I think it's possible to have a middle ground in that regardless of the similarities or differences between dogs and other animals, dogs are unique by dint of proximity and numbers. If it were more common for us to have cows or killer whales as pets, we'd be on orca.com or bovine.com discussing this same divide in philosophy. It just happens that because we have evolved to domesticate dogs that they, in some senses, drew the short straw. What other animals in such sheer numbers have had to become not only domesticated, with all of the unnatural behaviours that entails, but also develop unending patience with their human companions while we constantly question ourselves and each other on the best way to handle that domestication?
I personally am inclined to agree with Cressida - if animals that are beyond our capacity for physical control can be trained (go to Sea World!) then an animal I can physically control does at the very least deserve the opportunity to choose to cooperate with me. I think it's a pervasive attitude with everything in our lives in this day and age that just because we can, we should. I can roll my dog, I can inflict discomfort to make him walk at a heel, I can pinch his ear to indicate displeasure (popular in traditional gun dog training)...but should I? Is the fact that I am physically capable of those things a good enough reason to deny Ben the right to choose? I don't think so - not for me. Now, my attitude might be different if Ben made different choices - ones that made him incompatible with life as a pet in a relaxed environment I got Ben as a puppy and he was a blank slate, so I haven't had to make decisions about handling a dog who made seriously destructive or dangerous choices...but I guarantee I'd give any dog in my care the opportunity to make those decisions, even just once, while I observed and decided what to do next.

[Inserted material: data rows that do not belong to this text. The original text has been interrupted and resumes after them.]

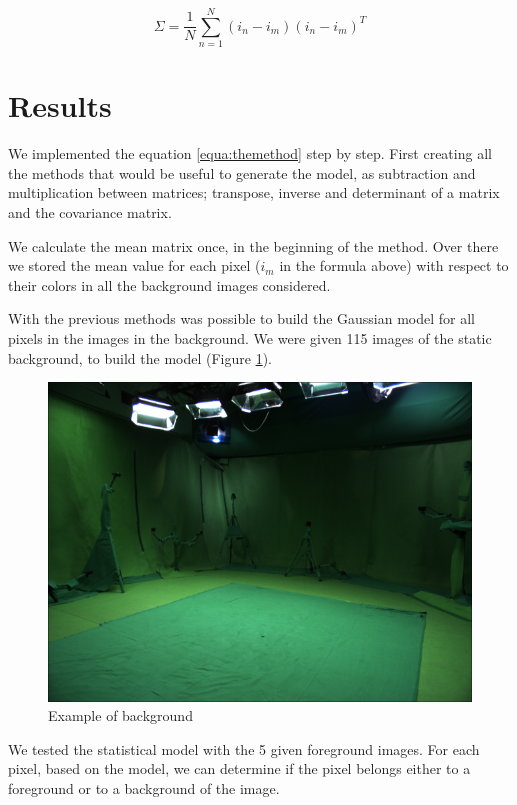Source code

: \documentclass{article}
\begin{document}
\begin{equation}
	\Sigma = \frac{1}{N}\sum_{n=1}^{N}({i_n}-{i_m})({i_n}-{i_m})^T
\end{equation}


\section{Results}
We implemented the equation \ref{equa:themethod} step by step. First creating all the methods that would be useful to generate the model, as subtraction and multiplication between matrices; transpose, inverse and determinant of a matrix and the covariance matrix.

We calculate the mean matrix once, in the beginning of the method. Over there we stored the mean value for each pixel (\textit{$i_m$} in the formula above) with respect to their colors in all the background images considered.

With the previous methods was possible to build the Gaussian model for all pixels in the images in the background. We were given 115 images of the static background, to build the model (Figure \ref{background}).

	\begin{figure} [H]
		\centering
		\includegraphics[scale=0.3]{img/img_000000}
		\caption{Example of background\label{background}}
	\end{figure}

	We tested the statistical model with the 5 given foreground images. For each pixel, based on the model, we can determine if the pixel belongs either to a foreground or to a background of the image.
\end{document}
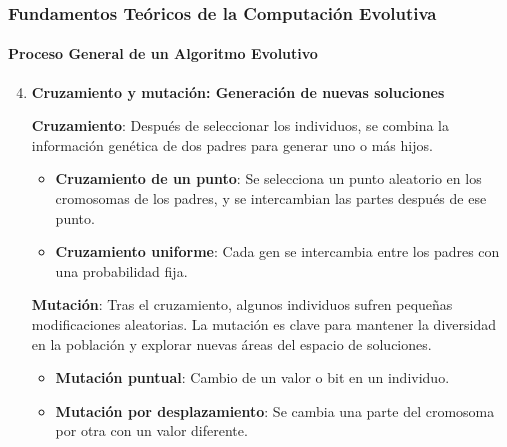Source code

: \documentclass[
	11pt, %
]{beamer}
\begin{document}
\begin{frame}
    \frametitle{Fundamentos Teóricos de la Computación Evolutiva}
    \framesubtitle{Proceso General de un Algoritmo Evolutivo}
    \begin{enumerate}
    \setcounter{enumi}{3}
        \item \textbf{Cruzamiento y mutación: Generación de nuevas soluciones}
        
        \textbf{Cruzamiento}: Después de seleccionar los individuos, se combina la información genética de dos padres para generar uno o más hijos.
        
        \begin{itemize}
            \item \textbf{Cruzamiento de un punto}: Se selecciona un punto aleatorio en los cromosomas de los padres, y se intercambian las partes después de ese punto.
            \item \textbf{Cruzamiento uniforme}: Cada gen se intercambia entre los padres con una probabilidad fija.
        \end{itemize}
        
        \textbf{Mutación}: Tras el cruzamiento, algunos individuos sufren pequeñas modificaciones aleatorias. La mutación es clave para mantener la diversidad en la población y explorar nuevas áreas del espacio de soluciones.
        
        \begin{itemize}
            \item \textbf{Mutación puntual}: Cambio de un valor o bit en un individuo.
            \item \textbf{Mutación por desplazamiento}: Se cambia una parte del cromosoma por otra con un valor diferente.
        \end{itemize}
    \end{enumerate}
\end{frame}
\end{document}

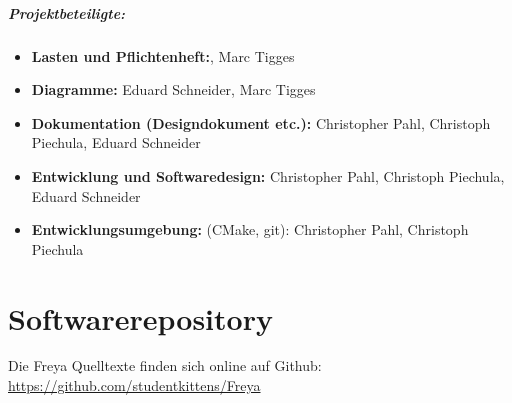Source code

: \documentclass[11pt]{scrreprt}
\begin{document}
\paragraph{Projektbeteiligte:}
\begin{itemize}
    \item \textbf{Lasten und Pflichtenheft:}, Marc Tigges
    \item \textbf{Diagramme:} Eduard Schneider, Marc Tigges
    \item \textbf{Dokumentation (Designdokument etc.):} Christopher Pahl, Christoph Piechula, Eduard Schneider
    \item \textbf{Entwicklung und Softwaredesign:} Christopher Pahl, Christoph Piechula, Eduard Schneider
    \item \textbf{Entwicklungsumgebung:} (CMake, git): Christopher Pahl, Christoph Piechula 
\end{itemize}

\chapter{Softwarerepository}
Die Freya Quelltexte finden sich online auf Github:
\\
\url{https://github.com/studentkittens/Freya}
\end{document}
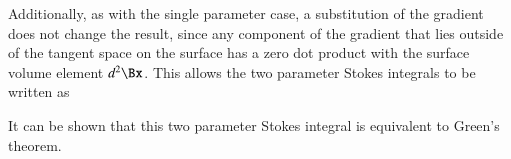 Additionally, as with the single parameter case, a substitution of the gradient does not change the result, since any component of the gradient that lies outside of the tangent space on the surface has a zero dot product with the surface volume element \( d^2 \Bx \).
This allows the two parameter Stokes integrals to be written as


It can be shown that this two parameter Stokes integral is equivalent to Green's theorem.
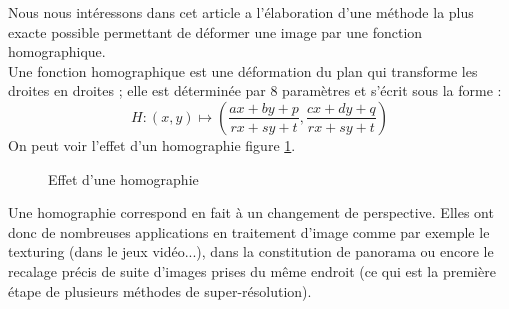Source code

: 



	Nous nous intéressons dans cet article a l'élaboration d'une méthode la plus exacte possible permettant de déformer une image par une fonction homographique. \\
 	Une fonction homographique est une déformation du plan qui transforme les droites en droites ; elle est déterminée par 8 paramètres et s'écrit sous la forme :
	\[H : (x,y)\mapsto\left( \frac{ax+by+p}{rx+sy+t},\frac{cx+dy+q}{rx+sy+t}\right)\] 
On peut voir l'effet d'un homographie figure \ref{effethom}.\\

 \begin{figure}
 
   \centering
    \arrowPDP 
   \caption{Effet d'une homographie}
\label{effethom}
 \end{figure}

	Une homographie correspond en fait à un changement de perspective. Elles ont donc de nombreuses applications en traitement d'image comme par exemple le texturing (dans le jeux vidéo...), dans la constitution de panorama ou encore le recalage précis de suite d'images prises du même endroit (ce qui est la première étape de plusieurs méthodes de super-résolution).


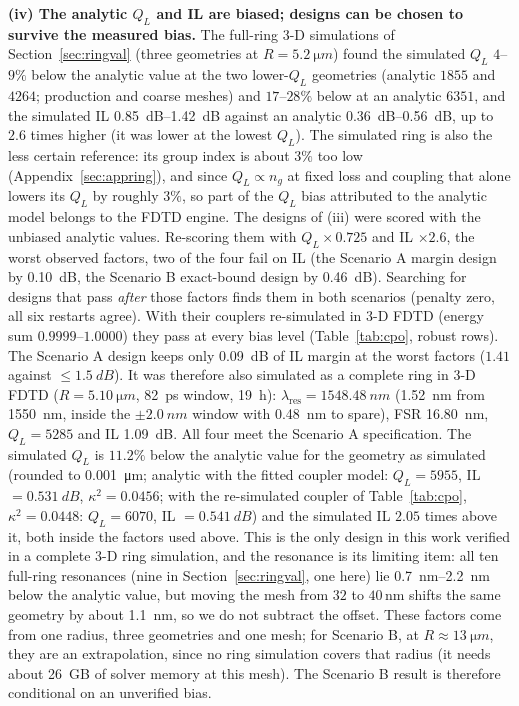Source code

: \documentclass[11pt]{article}
\newcommand{\lres}{\lambda_{\mathrm{res}}}
\newcommand{\QL}{Q_L}
\begin{document}
\textbf{(iv) The analytic $\QL$ and IL are biased; designs can be chosen to survive the measured bias.} The full-ring 3-D simulations of Section~\ref{sec:ringval} (three geometries at $R = \SI{5.2}{\micro m}$) found the simulated $\QL$ $4$--$9\%$ below the analytic value at the two lower-$\QL$ geometries (analytic $1855$ and $4264$; production and coarse meshes) and $17$--$28\%$ below at an analytic $6351$, and the simulated IL \SIrange{0.85}{1.42}{dB} against an analytic \SIrange{0.36}{0.56}{dB}, up to $2.6$ times higher (it was lower at the lowest $\QL$). The simulated ring is also the less certain reference: its group index is about $3\%$ too low (Appendix~\ref{sec:appring}), and since $\QL \propto n_g$ at fixed loss and coupling that alone lowers its $\QL$ by roughly $3\%$, so part of the $\QL$ bias attributed to the analytic model belongs to the FDTD engine. The designs of (iii) were scored with the unbiased analytic values. Re-scoring them with $\QL \times 0.725$ and IL $\times 2.6$, the worst observed factors, two of the four fail on IL (the Scenario A margin design by \SI{0.10}{dB}, the Scenario B exact-bound design by \SI{0.46}{dB}). Searching for designs that pass \emph{after} those factors finds them in both scenarios (penalty zero, all six restarts agree). With their couplers re-simulated in 3-D FDTD (energy sum $0.9999$--$1.0000$) they pass at every bias level (Table~\ref{tab:cpo}, robust rows). The Scenario A design keeps only \SI{0.09}{dB} of IL margin at the worst factors ($1.41$ against $\le \SI{1.5}{dB}$). It was therefore also simulated as a complete ring in 3-D FDTD ($R = \SI{5.10}{\micro m}$, \SI{82}{ps} window, \SI{19}{h}): $\lres = \SI{1548.48}{nm}$ (\SI{1.52}{nm} from \SI{1550}{nm}, inside the $\pm\SI{2.0}{nm}$ window with \SI{0.48}{nm} to spare), FSR \SI{16.80}{nm}, $\QL = 5285$ and IL \SI{1.09}{dB}. All four meet the Scenario A specification. The simulated $\QL$ is $11.2\%$ below the analytic value for the geometry as simulated (rounded to \SI{0.001}{\micro m}; analytic with the fitted coupler model: $\QL = 5955$, IL $= \SI{0.531}{dB}$, $\kappa^2 = 0.0456$; with the re-simulated coupler of Table~\ref{tab:cpo}, $\kappa^2 = 0.0448$: $\QL = 6070$, IL $= \SI{0.541}{dB}$) and the simulated IL $2.05$ times above it, both inside the factors used above. This is the only design in this work verified in a complete 3-D ring simulation, and the resonance is its limiting item: all ten full-ring resonances (nine in Section~\ref{sec:ringval}, one here) lie \SIrange{0.7}{2.2}{nm} below the analytic value, but moving the mesh from $32$ to $40$\,nm shifts the same geometry by about \SI{1.1}{nm}, so we do not subtract the offset. These factors come from one radius, three geometries and one mesh; for Scenario B, at $R \approx \SI{13}{\micro m}$, they are an extrapolation, since no ring simulation covers that radius (it needs about \SI{26}{GB} of solver memory at this mesh). The Scenario B result is therefore conditional on an unverified bias.
\end{document}
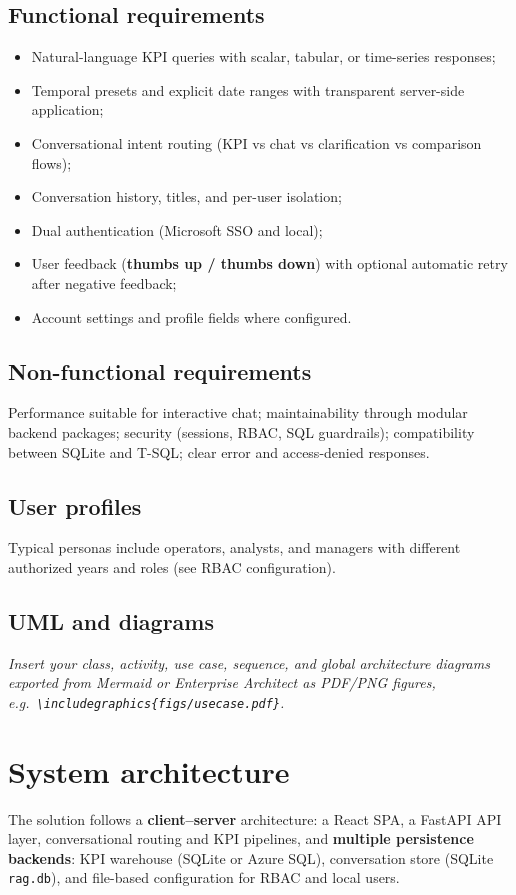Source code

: \documentclass[12pt,a4paper,openany]{report}
\begin{document}
\subsection{Functional requirements}
\begin{itemize}[leftmargin=*]
  \item Natural-language KPI queries with scalar, tabular, or time-series responses;
  \item Temporal presets and explicit date ranges with transparent server-side application;
  \item Conversational intent routing (KPI vs chat vs clarification vs comparison flows);
  \item Conversation history, titles, and per-user isolation;
  \item Dual authentication (Microsoft SSO and local);
  \item User feedback (\textbf{thumbs up / thumbs down}) with optional automatic retry after negative feedback;
  \item Account settings and profile fields where configured.
\end{itemize}

\subsection{Non-functional requirements}
Performance suitable for interactive chat; maintainability through modular backend packages; security (sessions, RBAC, SQL guardrails); compatibility between SQLite and T-SQL; clear error and access-denied responses.

\subsection{User profiles}
Typical personas include operators, analysts, and managers with different authorized years and roles (see RBAC configuration).

\subsection{UML and diagrams}
\textit{Insert your class, activity, use case, sequence, and global architecture diagrams exported from Mermaid or Enterprise Architect as PDF/PNG figures, e.g.\ \texttt{\textbackslash includegraphics\{figs/usecase.pdf\}}.}

\section{System architecture}
The solution follows a \textbf{client--server} architecture: a React SPA, a FastAPI API layer, conversational routing and KPI pipelines, and \textbf{multiple persistence backends}: KPI warehouse (SQLite or Azure SQL), conversation store (SQLite \texttt{rag.db}), and file-based configuration for RBAC and local users.
\end{document}
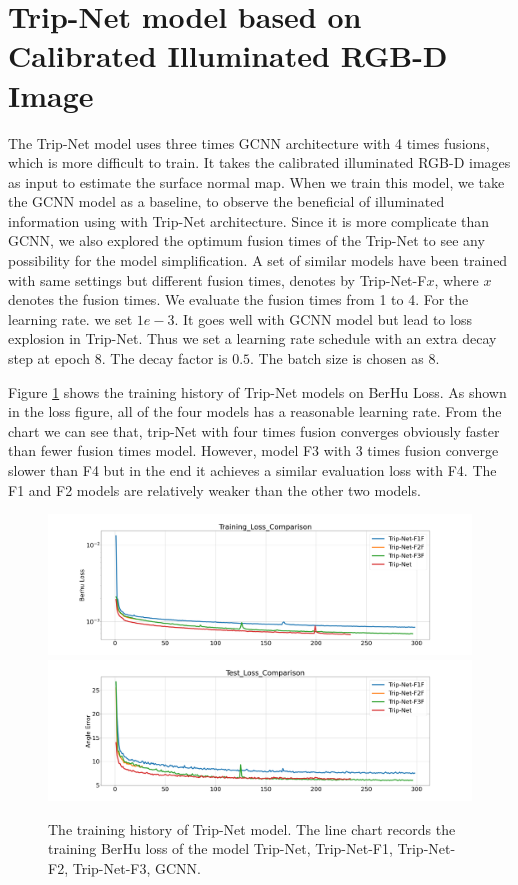 \documentclass[border=15pt, multi, tikz]{article}
\begin{document}
\section{Trip-Net model based on Calibrated Illuminated RGB-D Image}
The Trip-Net model uses three times GCNN architecture with 4 times fusions, which is more difficult to train. It takes the calibrated illuminated RGB-D images as input to estimate the surface normal map. When we train this model, we take the GCNN model as a baseline, to observe the beneficial of illuminated information using with Trip-Net architecture.
 Since it is more complicate than GCNN, we also explored the optimum fusion times of the Trip-Net to see any possibility for the model simplification. A set of similar models have been trained with same settings but different fusion times, denotes by Trip-Net-F$ x $, where $ x $ denotes the fusion times. We evaluate the fusion times from 1 to 4. For the learning rate.  we set $ 1e-3 $. It goes well with GCNN model but lead to loss explosion in Trip-Net. Thus we set a learning rate schedule with an extra decay step at epoch 8. The decay factor is $ 0.5$. The batch size is chosen as 8.

Figure \ref{fig:trip-net-training-history} shows the training history of Trip-Net models on BerHu Loss. As shown in the loss figure, all of the four models has a reasonable learning rate. 
From the chart we can see that, trip-Net with four times fusion converges obviously faster than fewer fusion times model. However, model F3 with 3 times fusion converge slower than F4 but in the end it achieves a similar evaluation loss with F4. The F1 and F2 models are relatively weaker than the other two models. 


\begin{figure}[H]
	\centering
	\includegraphics[width=\textwidth]{./Figures/trip_net_training_loss.png}
	\includegraphics[width=\textwidth]{./Figures/trip_net_eval_loss.png}
	\caption{The training history of Trip-Net model. The line chart records the training BerHu loss of the model Trip-Net, Trip-Net-F1, Trip-Net-F2, Trip-Net-F3, GCNN.}
	\label{fig:trip-net-training-history}
\end{figure}
\end{document}
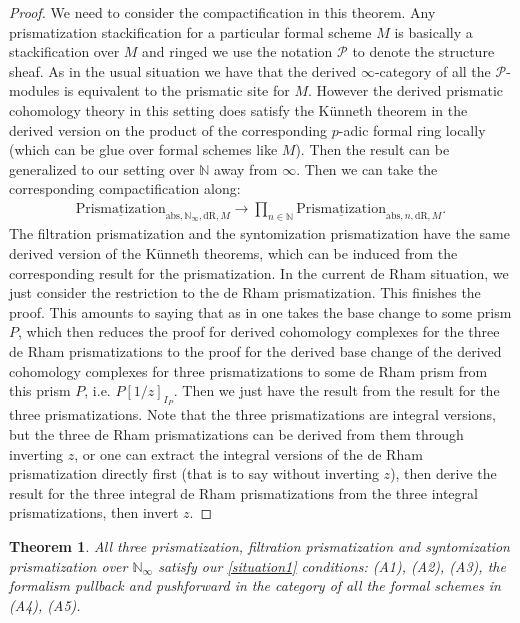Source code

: \documentclass[12pt]{article}
\newtheorem{theorem}{Theorem}
\theoremstyle{definition}
\begin{document}
\begin{proof}
We need to consider the compactification in this theorem. Any prismatization   stackification for a particular formal scheme $M$ is basically a stackification over $M$ and ringed we use the notation $\mathcal{P}$ to denote the structure sheaf. As in the usual situation we have that the derived $\infty$-category of all the $\mathcal{P}$-modules is equivalent to the prismatic site for $M$. However the derived prismatic cohomology theory in this setting does satisfy the K\"unneth theorem in the derived version on the product of the corresponding $p$-adic formal ring locally (which can be glue over formal schemes like $M$). Then the result can be generalized to our setting over $\mathbb{N}$ away from $\infty$. Then we can take the corresponding compactification along:
\begin{align}
{\underline{\mathrm{Prismatization}}}_{\mathrm{abs},\mathbb{N}_\infty,\mathrm{dR},M}\rightarrow  \prod_{n\in \mathbb{N}} {\underline{\mathrm{Prismatization}}}_{\mathrm{abs},n,\mathrm{dR},M}.
\end{align}
The filtration prismatization and the syntomization prismatization have the same derived version of the K\"unneth theorems, which can be induced from the corresponding result for the prismatization. In the current de Rham situation, we just consider the restriction to the de Rham prismatization. This finishes the proof. This amounts to saying that as in \cite{2BL2} one takes the base change to some prism $P$, which then reduces the proof for derived cohomology complexes for the three de Rham prismatizations to the proof for the derived base change of the derived cohomology complexes for three prismatizations to some de Rham prism from this prism $P$, i.e. $P[1/z]_{I_P}$. Then we just have the result from the result for the three prismatizations. Note that the three prismatizations are integral versions, but the three de Rham prismatizations can be derived from them through inverting $z$, or one can extract the integral versions of the de Rham prismatization directly first (that is to say without inverting $z$), then derive the result for the three integral de Rham prismatizations from the three integral prismatizations, then invert $z$.
\end{proof}

\begin{theorem}
All three prismatization, filtration prismatization and syntomization prismatization over $\mathbb{N}_\infty$ satisfy our \cref{situation1} conditions: (A1), (A2), (A3), the formalism pullback and pushforward in the category of all the formal schemes in (A4), (A5).
\end{theorem}
\end{document}
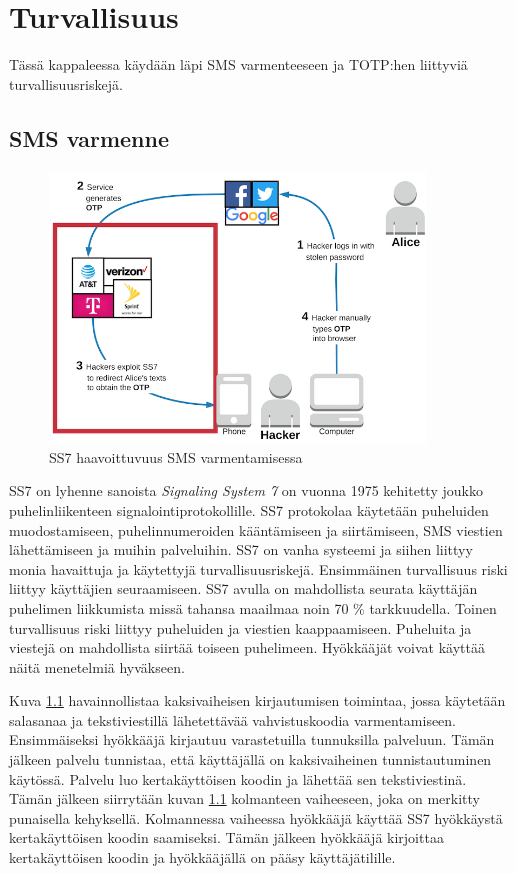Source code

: \chapter{Turvallisuus\label{Turvallisuus}}

Tässä kappaleessa käydään läpi SMS varmenteeseen ja TOTP:hen liittyviä turvallisuusriskejä. 

\section{SMS varmenne}
\begin{figure}[ht]
    \centering
    \includegraphics[width=10cm]{template/figures/SS7 attack vulnerable.png}
    \caption{SS7 haavoittuvuus SMS varmentamisessa \citep{2FA_SMS}}
    \label{fig:ss7SMSM}
\end{figure}

SS7 on lyhenne sanoista \emph{Signaling System 7} on vuonna 1975 kehitetty joukko puhelinliikenteen signalointiprotokollille. SS7 protokolaa käytetään puheluiden muodostamiseen, puhelinnumeroiden kääntämiseen ja siirtämiseen, SMS viestien lähettämiseen ja muihin palveluihin. SS7 on vanha systeemi ja siihen liittyy monia havaittuja ja käytettyjä turvallisuusriskejä. Ensimmäinen turvallisuus riski liittyy käyttäjien seuraamiseen. SS7 avulla on mahdollista seurata käyttäjän puhelimen liikkumista missä tahansa maailmaa noin 70 \% tarkkuudella. Toinen turvallisuus riski liittyy puheluiden ja viestien kaappaamiseen. Puheluita ja viestejä on mahdollista siirtää toiseen puhelimeen. Hyökkääjät voivat käyttää näitä menetelmiä hyväkseen. \citep{ss7}

Kuva \ref{fig:ss7SMSM} havainnollistaa kaksivaiheisen kirjautumisen toimintaa, jossa käytetään salasanaa ja tekstiviestillä lähetettävää vahvistuskoodia varmentamiseen. Ensimmäiseksi hyökkääjä kirjautuu varastetuilla tunnuksilla palveluun. Tämän jälkeen palvelu tunnistaa, että käyttäjällä on kaksivaiheinen tunnistautuminen käytössä. Palvelu luo kertakäyttöisen koodin ja lähettää sen tekstiviestinä. Tämän jälkeen siirrytään kuvan \ref{fig:ss7SMSM}  kolmanteen vaiheeseen, joka on merkitty punaisella kehyksellä. Kolmannessa vaiheessa hyökkääjä käyttää SS7 hyökkäystä kertakäyttöisen koodin saamiseksi. Tämän jälkeen hyökkääjä kirjoittaa kertakäyttöisen koodin ja hyökkääjällä on pääsy käyttäjätilille.


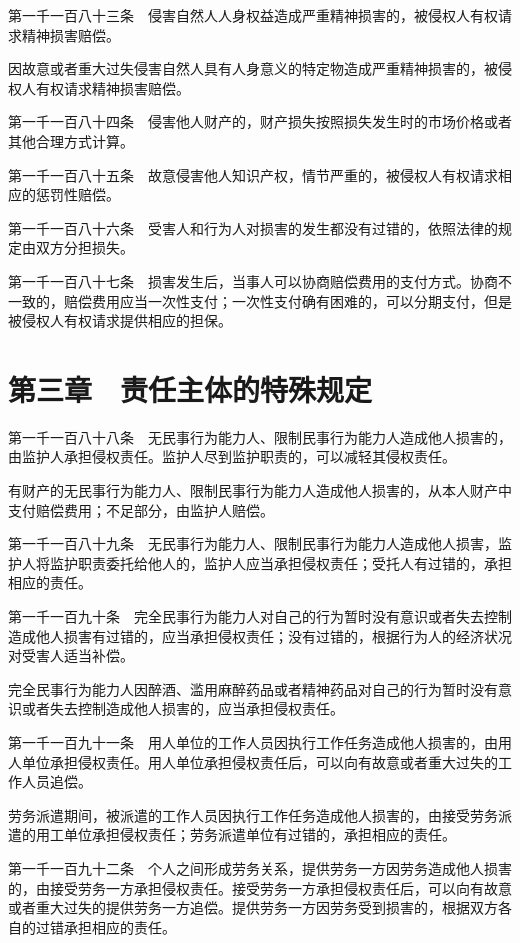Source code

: \documentclass[UTF8,12pt,a4paper]{ctexbook}
\begin{document}
第一千一百八十三条　侵害自然人人身权益造成严重精神损害的，被侵权人有权请求精神损害赔偿。

因故意或者重大过失侵害自然人具有人身意义的特定物造成严重精神损害的，被侵权人有权请求精神损害赔偿。

第一千一百八十四条　侵害他人财产的，财产损失按照损失发生时的市场价格或者其他合理方式计算。

第一千一百八十五条　故意侵害他人知识产权，情节严重的，被侵权人有权请求相应的惩罚性赔偿。

第一千一百八十六条　受害人和行为人对损害的发生都没有过错的，依照法律的规定由双方分担损失。

第一千一百八十七条　损害发生后，当事人可以协商赔偿费用的支付方式。协商不一致的，赔偿费用应当一次性支付；一次性支付确有困难的，可以分期支付，但是被侵权人有权请求提供相应的担保。

\section*{第三章　责任主体的特殊规定}

第一千一百八十八条　无民事行为能力人、限制民事行为能力人造成他人损害的，由监护人承担侵权责任。监护人尽到监护职责的，可以减轻其侵权责任。

有财产的无民事行为能力人、限制民事行为能力人造成他人损害的，从本人财产中支付赔偿费用；不足部分，由监护人赔偿。

第一千一百八十九条　无民事行为能力人、限制民事行为能力人造成他人损害，监护人将监护职责委托给他人的，监护人应当承担侵权责任；受托人有过错的，承担相应的责任。

第一千一百九十条　完全民事行为能力人对自己的行为暂时没有意识或者失去控制造成他人损害有过错的，应当承担侵权责任；没有过错的，根据行为人的经济状况对受害人适当补偿。

完全民事行为能力人因醉酒、滥用麻醉药品或者精神药品对自己的行为暂时没有意识或者失去控制造成他人损害的，应当承担侵权责任。

第一千一百九十一条　用人单位的工作人员因执行工作任务造成他人损害的，由用人单位承担侵权责任。用人单位承担侵权责任后，可以向有故意或者重大过失的工作人员追偿。

劳务派遣期间，被派遣的工作人员因执行工作任务造成他人损害的，由接受劳务派遣的用工单位承担侵权责任；劳务派遣单位有过错的，承担相应的责任。

第一千一百九十二条　个人之间形成劳务关系，提供劳务一方因劳务造成他人损害的，由接受劳务一方承担侵权责任。接受劳务一方承担侵权责任后，可以向有故意或者重大过失的提供劳务一方追偿。提供劳务一方因劳务受到损害的，根据双方各自的过错承担相应的责任。
\end{document}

As I said above, dogs are unique, but only because we have made them so. Subtract that from the equation and they are no different from any animal we haven't domesticated, or couldn't control. None of us here are personally responsible for the domestication of dogs, but we choose to perpetuate it and that means accepting what has come before....it means having a bigger consciousness, beyond ourselves, about our responsibilities. I speak only for me, and for my interactions with MY dog, when I say that it strikes be as being the height of arrogance to say, though action if not words "my species made your species what you are, I'm the boss and I will force you". It smacks of enslavement...of denying my dog the one thing he really has left - his own mind and his ability to choose. That mind, and those choices, would be very different if he were not domesticated, but having the capacity is very possibly the only thing he has in common with his wild ancestors. Taking that away from him makes him something else...not a dog...just a furry creature who shares my house.